## TO DO
Copy each record exactly, word for word.

## LISTED RECORDS
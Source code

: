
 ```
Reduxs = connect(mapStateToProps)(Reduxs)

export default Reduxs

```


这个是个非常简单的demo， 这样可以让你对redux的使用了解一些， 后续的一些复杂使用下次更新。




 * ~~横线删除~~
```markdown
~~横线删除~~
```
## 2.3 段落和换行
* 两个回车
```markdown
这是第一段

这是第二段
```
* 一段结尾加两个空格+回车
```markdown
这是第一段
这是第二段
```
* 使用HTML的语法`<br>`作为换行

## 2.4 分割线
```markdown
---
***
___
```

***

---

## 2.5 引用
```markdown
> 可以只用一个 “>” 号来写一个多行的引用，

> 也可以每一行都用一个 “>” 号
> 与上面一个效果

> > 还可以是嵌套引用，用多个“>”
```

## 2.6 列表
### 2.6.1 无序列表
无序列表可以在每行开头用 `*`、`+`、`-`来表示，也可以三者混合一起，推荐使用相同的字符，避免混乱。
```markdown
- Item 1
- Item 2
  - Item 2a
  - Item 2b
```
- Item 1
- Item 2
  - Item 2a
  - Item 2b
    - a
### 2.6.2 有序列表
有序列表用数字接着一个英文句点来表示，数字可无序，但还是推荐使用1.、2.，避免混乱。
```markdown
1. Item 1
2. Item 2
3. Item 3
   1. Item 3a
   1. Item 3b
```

## WRITTEN SOLUTION
Source code

:
 ```
Reduxs = connect(mapStateToProps)(Reduxs)

export default Reduxs

```


这个是个非常简单的demo， 这样可以让你对redux的使用了解一些， 后续的一些复杂使用下次更新。




 * ~~横线删除~~
```markdown
~~横线删除~~
```
## 2.3 段落和换行
* 两个回车
```markdown
这是第一段

这是第二段
```
* 一段结尾加两个空格+回车
```markdown
这是第一段
这是第二段
```
* 使用HTML的语法`<br>`作为换行

## 2.4 分割线
```markdown
---
***
___
```

***

---

## 2.5 引用
```markdown
> 可以只用一个 “>” 号来写一个多行的引用，

> 也可以每一行都用一个 “>” 号
> 与上面一个效果

> > 还可以是嵌套引用，用多个“>”
```

## 2.6 列表
### 2.6.1 无序列表
无序列表可以在每行开头用 `*`、`+`、`-`来表示，也可以三者混合一起，推荐使用相同的字符，避免混乱。
```markdown
- Item 1
- Item 2
  - Item 2a
  - Item 2b
```
- Item 1
- Item 2
  - Item 2a
  - Item 2b
    - a
### 2.6.2 有序列表
有序列表用数字接着一个英文句点来表示，数字可无序，但还是推荐使用1.、2.，避免混乱。
```markdown
1. Item 1
2. Item 2
3. Item 3
   1. Item 3a
   1. Item 3b
```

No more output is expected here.